Below is a block of records; reproduce all of them exactly and leave out any pictures.

◇ ◇ ◇ ◇ ◇

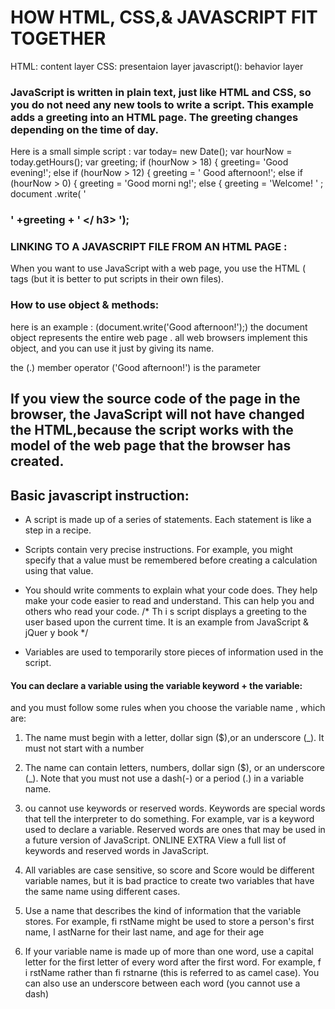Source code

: # HOW HTML, CSS,& JAVASCRIPT FIT TOGETHER 
HTML: content layer
CSS: presentaion layer
javascript(): behavior layer

### JavaScript is written in plain text, just like HTML and CSS, so you do not need any new tools to write a script. This example adds a greeting into an HTML page. The greeting changes depending on the time of day. 

Here is a small simple script :
var today= new Date();
var hourNow = today.getHours();
var greeting;
if (hourNow > 18) {
greeting= 'Good evening!';
else if (hourNow > 12) {
greeting = ' Good afternoon!';
else if (hourNow > 0) {
greeting = 'Good morni ng!';
else {
greeting = 'Welcome! ' ;
document .write( ' <h3>' +greeting + ' </ h3> '); 

### LINKING TO A JAVASCRIPT FILE FROM AN HTML PAGE :
When you want to use JavaScript with a web page, you use the HTML
(<script>) element to tell the browser it is coming across a script.
Its s re attribute tells people where the JavaScript file is stored. 


### PLACING THE SCRIPT
IN THE PAGE
You may see JavaScript in the HTML between
opening <script> and closing </script> tags
(but it is better to put scripts in their own files). 

### How to use object & methods:
here is an example :
(document.write('Good afternoon!');)
the document object represents the entire web page . all web browsers implement this object, and you can use it just by giving its name.

the (.) member operator 
('Good afternoon!') is the parameter

## If you view the source code of the page in the browser, the JavaScript will not have changed the HTML,because the script works with the model of the web page that the browser has created.


## Basic javascript instruction:
- A script is made up of a series of statements. Each
statement is like a step in a recipe.
 - Scripts contain very precise instructions. For example, you might specify that a value must be remembered before creating a calculation using that value.

 - You should write comments to explain what your code does.
They help make your code easier to read and understand.
This can help you and others who read your code.
/* Th i s script displays a greeting to the user based upon the current time.
It is an example from JavaScript & jQuer y book */


- Variables are used to temporarily store pieces of information used in the script.

#### You can declare a variable using the variable keyword + the variable:
and you must follow some rules when you choose the variable name , which are:
1. The name must begin with
a letter, dollar sign ($),or an
underscore (_). It must not start
with a number
2. The name can contain letters,
numbers, dollar sign ($), or an
underscore (_). Note that you
must not use a dash(-) or a
period (.) in a variable name. 
 
 3. ou cannot use keywords or
reserved words. Keywords
are special words that tell the
interpreter to do something. For
example, var is a keyword used
to declare a variable. Reserved
words are ones that may be used
in a future version of JavaScript.
ONLINE EXTRA
View a full list of keywords and
reserved words in JavaScript.

4. All variables are case sensitive,
so score and Score would be
different variable names, but
it is bad practice to create two
variables that have the same
name using different cases.

5. Use a name that describes the
kind of information that the
variable stores. For example,
fi rstName might be used to
store a person's first name,
l astNarne for their last name,
and age for their age
 6. If your variable name is made
up of more than one word, use a
capital letter for the first letter of
every word after the first word.
For example, f i rstName rather
than fi rstnarne (this is referred
to as camel case). You can also
use an underscore between each
word (you cannot use a dash)






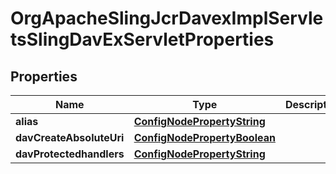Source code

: 
# OrgApacheSlingJcrDavexImplServletsSlingDavExServletProperties

## Properties
Name | Type | Description | Notes
------------ | ------------- | ------------- | -------------
**alias** | [**ConfigNodePropertyString**](ConfigNodePropertyString.md) |  |  [optional]
**davCreateAbsoluteUri** | [**ConfigNodePropertyBoolean**](ConfigNodePropertyBoolean.md) |  |  [optional]
**davProtectedhandlers** | [**ConfigNodePropertyString**](ConfigNodePropertyString.md) |  |  [optional]



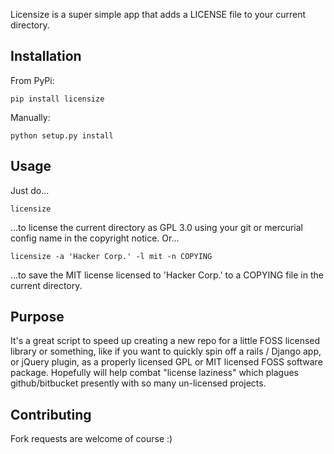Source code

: 
Licensize is a super simple app that adds a LICENSE file to your current
directory.

Installation
-------

From PyPi:

    pip install licensize

Manually:

    python setup.py install


Usage
-------

Just do...

    licensize

...to license the current directory as GPL 3.0 using your git or mercurial
config name in the copyright notice. Or...

    licensize -a 'Hacker Corp.' -l mit -n COPYING

...to save the MIT license licensed to 'Hacker Corp.' to a COPYING file in the
current directory.


Purpose
---------

It's a great script to speed up creating a new repo for a little FOSS licensed
library or something, like if you want to quickly spin off a rails / Django
app, or jQuery plugin, as a properly licensed GPL or MIT licensed FOSS software
package.  Hopefully will help combat "license laziness" which plagues
github/bitbucket presently with so many un-licensed projects.

Contributing
---------

Fork requests are welcome of course :)

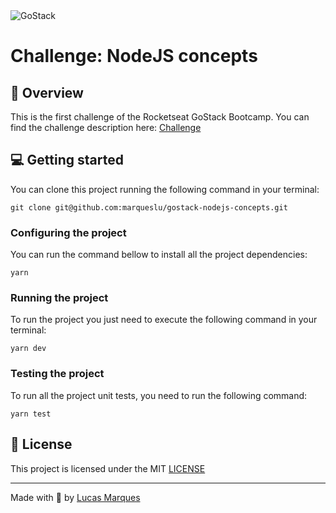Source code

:<img alt="GoStack" src="https://storage.googleapis.com/golden-wind/bootcamp-gostack/header-desafios.png" />

# Challenge: NodeJS concepts

## :rocket: Overview

This is the first challenge of the Rocketseat GoStack Bootcamp.
You can find the challenge description here: [Challenge](https://github.com/Rocketseat/bootcamp-gostack-desafios/tree/master/desafio-conceitos-nodejs)

## :computer: Getting started

You can clone this project running the following command in your terminal:

`git clone git@github.com:marqueslu/gostack-nodejs-concepts.git`

### Configuring the project

You can run the command bellow to install all the project dependencies:

`yarn`

### Running the project

To run the project you just need to execute the following command in your terminal:

`yarn dev`

### Testing the project

To run all the project unit tests, you need to run the following command:

`yarn test`

## :memo: License

This project is licensed under the MIT [LICENSE](LICENSE.md)

---

Made with :purple_heart: by [Lucas Marques](https://github.com/marqueslu)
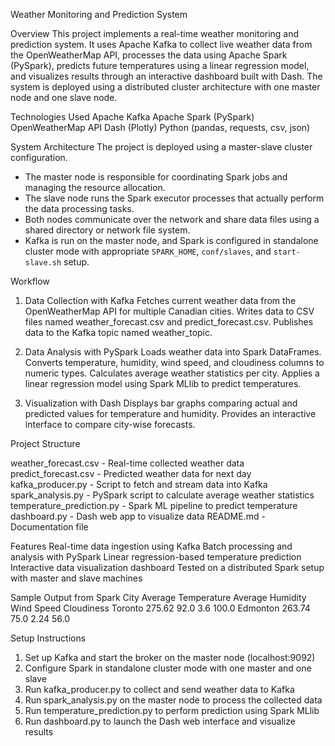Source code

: 
Weather Monitoring and Prediction System

Overview
This project implements a real-time weather monitoring and prediction system. It uses Apache Kafka to collect live weather data from the OpenWeatherMap API, processes the data using Apache Spark (PySpark), predicts future temperatures using a linear regression model, and visualizes results through an interactive dashboard built with Dash. The system is deployed using a distributed cluster architecture with one master node and one slave node.

Technologies Used
Apache Kafka
Apache Spark (PySpark)
OpenWeatherMap API
Dash (Plotly)
Python (pandas, requests, csv, json)

System Architecture
The project is deployed using a master-slave cluster configuration.

* The master node is responsible for coordinating Spark jobs and managing the resource allocation.
* The slave node runs the Spark executor processes that actually perform the data processing tasks.
* Both nodes communicate over the network and share data files using a shared directory or network file system.
* Kafka is run on the master node, and Spark is configured in standalone cluster mode with appropriate `SPARK_HOME`, `conf/slaves`, and `start-slave.sh` setup.

Workflow

1. Data Collection with Kafka
   Fetches current weather data from the OpenWeatherMap API for multiple Canadian cities.
   Writes data to CSV files named weather\_forecast.csv and predict\_forecast.csv.
   Publishes data to the Kafka topic named weather\_topic.

2. Data Analysis with PySpark
   Loads weather data into Spark DataFrames.
   Converts temperature, humidity, wind speed, and cloudiness columns to numeric types.
   Calculates average weather statistics per city.
   Applies a linear regression model using Spark MLlib to predict temperatures.

3. Visualization with Dash
   Displays bar graphs comparing actual and predicted values for temperature and humidity.
   Provides an interactive interface to compare city-wise forecasts.

Project Structure

weather\_forecast.csv - Real-time collected weather data
predict\_forecast.csv - Predicted weather data for next day
kafka\_producer.py - Script to fetch and stream data into Kafka
spark\_analysis.py - PySpark script to calculate average weather statistics
temperature\_prediction.py - Spark ML pipeline to predict temperature
dashboard.py - Dash web app to visualize data
README.md - Documentation file

Features
Real-time data ingestion using Kafka
Batch processing and analysis with PySpark
Linear regression-based temperature prediction
Interactive data visualization dashboard
Tested on a distributed Spark setup with master and slave machines

Sample Output from Spark
City          Average Temperature    Average Humidity    Wind Speed    Cloudiness
Toronto            275.62                    92.0               3.6            100.0
Edmonton           263.74                    75.0               2.24            56.0

Setup Instructions

1. Set up Kafka and start the broker on the master node (localhost:9092)
2. Configure Spark in standalone cluster mode with one master and one slave
3. Run kafka\_producer.py to collect and send weather data to Kafka
4. Run spark\_analysis.py on the master node to process the collected data
5. Run temperature\_prediction.py to perform prediction using Spark MLlib
6. Run dashboard.py to launch the Dash web interface and visualize results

◇ ◇ ◇ ◇ ◇

• Task answer:
Source code

: # HOW HTML, CSS,& JAVASCRIPT FIT TOGETHER 
HTML: content layer
CSS: presentaion layer
javascript(): behavior layer

### JavaScript is written in plain text, just like HTML and CSS, so you do not need any new tools to write a script. This example adds a greeting into an HTML page. The greeting changes depending on the time of day. 

Here is a small simple script :
var today= new Date();
var hourNow = today.getHours();
var greeting;
if (hourNow > 18) {
greeting= 'Good evening!';
else if (hourNow > 12) {
greeting = ' Good afternoon!';
else if (hourNow > 0) {
greeting = 'Good morni ng!';
else {
greeting = 'Welcome! ' ;
document .write( ' <h3>' +greeting + ' </ h3> '); 

### LINKING TO A JAVASCRIPT FILE FROM AN HTML PAGE :
When you want to use JavaScript with a web page, you use the HTML
(<script>) element to tell the browser it is coming across a script.
Its s re attribute tells people where the JavaScript file is stored. 


### PLACING THE SCRIPT
IN THE PAGE
You may see JavaScript in the HTML between
opening <script> and closing </script> tags
(but it is better to put scripts in their own files). 

### How to use object & methods:
here is an example :
(document.write('Good afternoon!');)
the document object represents the entire web page . all web browsers implement this object, and you can use it just by giving its name.

the (.) member operator 
('Good afternoon!') is the parameter

## If you view the source code of the page in the browser, the JavaScript will not have changed the HTML,because the script works with the model of the web page that the browser has created.


## Basic javascript instruction:
- A script is made up of a series of statements. Each
statement is like a step in a recipe.
 - Scripts contain very precise instructions. For example, you might specify that a value must be remembered before creating a calculation using that value.

 - You should write comments to explain what your code does.
They help make your code easier to read and understand.
This can help you and others who read your code.
/* Th i s script displays a greeting to the user based upon the current time.
It is an example from JavaScript & jQuer y book */


- Variables are used to temporarily store pieces of information used in the script.

#### You can declare a variable using the variable keyword + the variable:
and you must follow some rules when you choose the variable name , which are:
1. The name must begin with
a letter, dollar sign ($),or an
underscore (_). It must not start
with a number
2. The name can contain letters,
numbers, dollar sign ($), or an
underscore (_). Note that you
must not use a dash(-) or a
period (.) in a variable name. 
 
 3. ou cannot use keywords or
reserved words. Keywords
are special words that tell the
interpreter to do something. For
example, var is a keyword used
to declare a variable. Reserved
words are ones that may be used
in a future version of JavaScript.
ONLINE EXTRA
View a full list of keywords and
reserved words in JavaScript.

4. All variables are case sensitive,
so score and Score would be
different variable names, but
it is bad practice to create two
variables that have the same
name using different cases.

5. Use a name that describes the
kind of information that the
variable stores. For example,
fi rstName might be used to
store a person's first name,
l astNarne for their last name,
and age for their age
 6. If your variable name is made
up of more than one word, use a
capital letter for the first letter of
every word after the first word.
For example, f i rstName rather
than fi rstnarne (this is referred
to as camel case). You can also
use an underscore between each
word (you cannot use a dash)






Source code

: 
# OrgApacheSlingJcrDavexImplServletsSlingDavExServletProperties

## Properties
Name | Type | Description | Notes
------------ | ------------- | ------------- | -------------
**alias** | [**ConfigNodePropertyString**](ConfigNodePropertyString.md) |  |  [optional]
**davCreateAbsoluteUri** | [**ConfigNodePropertyBoolean**](ConfigNodePropertyBoolean.md) |  |  [optional]
**davProtectedhandlers** | [**ConfigNodePropertyString**](ConfigNodePropertyString.md) |  |  [optional]



Source code

: 
Licensize is a super simple app that adds a LICENSE file to your current
directory.

Installation
-------

From PyPi:

    pip install licensize

Manually:

    python setup.py install


Usage
-------

Just do...

    licensize

...to license the current directory as GPL 3.0 using your git or mercurial
config name in the copyright notice. Or...

    licensize -a 'Hacker Corp.' -l mit -n COPYING

...to save the MIT license licensed to 'Hacker Corp.' to a COPYING file in the
current directory.


Purpose
---------

It's a great script to speed up creating a new repo for a little FOSS licensed
library or something, like if you want to quickly spin off a rails / Django
app, or jQuery plugin, as a properly licensed GPL or MIT licensed FOSS software
package.  Hopefully will help combat "license laziness" which plagues
github/bitbucket presently with so many un-licensed projects.

Contributing
---------

Fork requests are welcome of course :)

Source code

:<img alt="GoStack" src="https://storage.googleapis.com/golden-wind/bootcamp-gostack/header-desafios.png" />

# Challenge: NodeJS concepts

## :rocket: Overview

This is the first challenge of the Rocketseat GoStack Bootcamp.
You can find the challenge description here: [Challenge](https://github.com/Rocketseat/bootcamp-gostack-desafios/tree/master/desafio-conceitos-nodejs)

## :computer: Getting started

You can clone this project running the following command in your terminal:

`git clone git@github.com:marqueslu/gostack-nodejs-concepts.git`

### Configuring the project

You can run the command bellow to install all the project dependencies:

`yarn`

### Running the project

To run the project you just need to execute the following command in your terminal:

`yarn dev`

### Testing the project

To run all the project unit tests, you need to run the following command:

`yarn test`

## :memo: License

This project is licensed under the MIT [LICENSE](LICENSE.md)

---

Made with :purple_heart: by [Lucas Marques](https://github.com/marqueslu)
Source code

: 
Weather Monitoring and Prediction System

Overview
This project implements a real-time weather monitoring and prediction system. It uses Apache Kafka to collect live weather data from the OpenWeatherMap API, processes the data using Apache Spark (PySpark), predicts future temperatures using a linear regression model, and visualizes results through an interactive dashboard built with Dash. The system is deployed using a distributed cluster architecture with one master node and one slave node.

Technologies Used
Apache Kafka
Apache Spark (PySpark)
OpenWeatherMap API
Dash (Plotly)
Python (pandas, requests, csv, json)

System Architecture
The project is deployed using a master-slave cluster configuration.

* The master node is responsible for coordinating Spark jobs and managing the resource allocation.
* The slave node runs the Spark executor processes that actually perform the data processing tasks.
* Both nodes communicate over the network and share data files using a shared directory or network file system.
* Kafka is run on the master node, and Spark is configured in standalone cluster mode with appropriate `SPARK_HOME`, `conf/slaves`, and `start-slave.sh` setup.

Workflow

1. Data Collection with Kafka
   Fetches current weather data from the OpenWeatherMap API for multiple Canadian cities.
   Writes data to CSV files named weather\_forecast.csv and predict\_forecast.csv.
   Publishes data to the Kafka topic named weather\_topic.

2. Data Analysis with PySpark
   Loads weather data into Spark DataFrames.
   Converts temperature, humidity, wind speed, and cloudiness columns to numeric types.
   Calculates average weather statistics per city.
   Applies a linear regression model using Spark MLlib to predict temperatures.

3. Visualization with Dash
   Displays bar graphs comparing actual and predicted values for temperature and humidity.
   Provides an interactive interface to compare city-wise forecasts.

Project Structure

weather\_forecast.csv - Real-time collected weather data
predict\_forecast.csv - Predicted weather data for next day
kafka\_producer.py - Script to fetch and stream data into Kafka
spark\_analysis.py - PySpark script to calculate average weather statistics
temperature\_prediction.py - Spark ML pipeline to predict temperature
dashboard.py - Dash web app to visualize data
README.md - Documentation file

Features
Real-time data ingestion using Kafka
Batch processing and analysis with PySpark
Linear regression-based temperature prediction
Interactive data visualization dashboard
Tested on a distributed Spark setup with master and slave machines

Sample Output from Spark
City          Average Temperature    Average Humidity    Wind Speed    Cloudiness
Toronto            275.62                    92.0               3.6            100.0
Edmonton           263.74                    75.0               2.24            56.0

Setup Instructions

1. Set up Kafka and start the broker on the master node (localhost:9092)
2. Configure Spark in standalone cluster mode with one master and one slave
3. Run kafka\_producer.py to collect and send weather data to Kafka
4. Run spark\_analysis.py on the master node to process the collected data
5. Run temperature\_prediction.py to perform prediction using Spark MLlib
6. Run dashboard.py to launch the Dash web interface and visualize results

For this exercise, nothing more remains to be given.